For the DoD, that works out to be ~$1.8B a year specifically reserved for this small business program.
SBIR consists of 3 phases:
- Phase I: ‘research the research’ to determine feasibility and viability; $275K max
- Phase II: further develop Phase I proposal based on the scientific and technical merit; $1.8m max
- Phase III: a squishy non-SBIR funded phase to pursue commercialization of Phase II research
The first two phases offer SBIR funding but take no intellectual property (sort of) and no stake in a company.
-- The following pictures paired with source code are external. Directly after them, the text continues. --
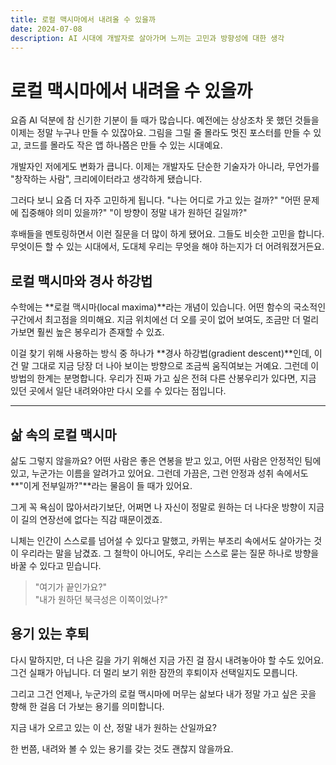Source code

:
 ```yaml
---
title: 로컬 맥시마에서 내려올 수 있을까
date: 2024-07-08
description: AI 시대에 개발자로 살아가며 느끼는 고민과 방향성에 대한 생각
---
```


# 로컬 맥시마에서 내려올 수 있을까

요즘 AI 덕분에 참 신기한 기분이 들 때가 많습니다.
예전에는 상상조차 못 했던 것들을 이제는 정말 누구나 만들 수 있잖아요.
그림을 그릴 줄 몰라도 멋진 포스터를 만들 수 있고,
코드를 몰라도 작은 앱 하나쯤은 만들 수 있는 시대예요.

개발자인 저에게도 변화가 큽니다.
이제는 개발자도 단순한 기술자가 아니라,
무언가를 "창작하는 사람", 크리에이터라고 생각하게 됐습니다.

그러다 보니 요즘 더 자주 고민하게 됩니다.
"나는 어디로 가고 있는 걸까?"
"어떤 문제에 집중해야 의미 있을까?"
"이 방향이 정말 내가 원하던 길일까?"

후배들을 멘토링하면서 이런 질문을 더 많이 하게 됐어요.
그들도 비슷한 고민을 합니다.
무엇이든 할 수 있는 시대에서,
도대체 우리는 무엇을 해야 하는지가 더 어려워졌거든요.

## 로컬 맥시마와 경사 하강법

수학에는 **로컬 맥시마(local maxima)**라는 개념이 있습니다.
어떤 함수의 국소적인 구간에서 최고점을 의미해요.
지금 위치에선 더 오를 곳이 없어 보여도,
조금만 더 멀리 가보면 훨씬 높은 봉우리가 존재할 수 있죠.

이걸 찾기 위해 사용하는 방식 중 하나가 **경사 하강법(gradient descent)**인데,
이건 말 그대로 지금 당장 더 나아 보이는 방향으로 조금씩 움직여보는 거예요.
그런데 이 방법의 한계는 분명합니다.
우리가 진짜 가고 싶은 전혀 다른 산봉우리가 있다면,
지금 있던 곳에서 일단 내려와야만 다시 오를 수 있다는 점입니다.

---

## 삶 속의 로컬 맥시마

삶도 그렇지 않을까요?
어떤 사람은 좋은 연봉을 받고 있고,
어떤 사람은 안정적인 팀에 있고,
누군가는 이름을 알려가고 있어요.
그런데 가끔은, 그런 안정과 성취 속에서도
**"이게 전부일까?"**라는 물음이 들 때가 있어요.

그게 꼭 욕심이 많아서라기보단,
어쩌면 나 자신이 정말로 원하는 더 나다운 방향이
지금 이 길의 연장선에 없다는 직감 때문이겠죠.

니체는 인간이 스스로를 넘어설 수 있다고 말했고,
카뮈는 부조리 속에서도 살아가는 것이 우리라는 말을 남겼죠.
그 철학이 아니어도,
우리는 스스로 묻는 질문 하나로 방향을 바꿀 수 있다고 믿습니다.

> "여기가 끝인가요?"  
> "내가 원하던 북극성은 이쪽이었나?"

## 용기 있는 후퇴

다시 말하지만, 더 나은 길을 가기 위해선
지금 가진 걸 잠시 내려놓아야 할 수도 있어요.
그건 실패가 아닙니다.
더 멀리 보기 위한 잠깐의 후퇴이자 선택일지도 모릅니다.

그리고 그건 언제나,
누군가의 로컬 맥시마에 머무는 삶보다
내가 정말 가고 싶은 곳을 향해
한 걸음 더 가보는 용기를 의미합니다.

지금 내가 오르고 있는 이 산,
정말 내가 원하는 산일까요?

한 번쯤,
내려와 볼 수 있는 용기를 갖는 것도 괜찮지 않을까요.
In fancy speak, it’s called “non-dilutive capital.”
Back it Up
With SBIR-101 out of the way, it's time for SBIR-201: the history lesson.
The program was created back in 1982, the same year E.T. phoned home and Phoebe Cates dropped her top during that scene from Fast Times at Ridgemont High.
But there were two other things going on back then:
1. Cold War defense spending was about to peak.
2. The first wave of defense industry consolidation had already begun.
So What
With that context in mind, which do you think is the purpose of the SBIR program:
- Door #1: “identifying small businesses that could provide a solution to the warfighter in a faster, more efficient manner.”
- Door #2: “support scientific excellence and technological innovation through the investment of federal research funds in critical American priorities to build a strong national economy.”
Yep, it’s Door #2 (btw, Door #1 is the Air Force’s interpretation).
Why This Matters
A fundamental part of innovation is implementation, and that’s where all the issues with the SBIR program start to manifest.
When you think about it though, the name of the program says it all.
The SBIR program is not innovation—it's innovation research—and it’s called SBIR, not SBIR&D (read this if you don’t know the difference between R and R&D).
What Now
This matters for a ton of reasons, but we’re just getting started.
We’ll continue to poke and prod SBIR over the coming months to shine some much-needed light on the program's shortfalls and how to fix it, and there’s a very good reason we’re doing it:
SBIR is a program codified in law, but Congress must periodically reauthorize the program (it was last reauthorized in the 2017 NDAA).
Guess what: the current statute authorizing the SBIR program expires September 30, 2022, meaning Congress must write language in the FY23 NDAA to reauthorize the program.
Sounds like a mighty convenient time to inject some much-needed SBIR program reform.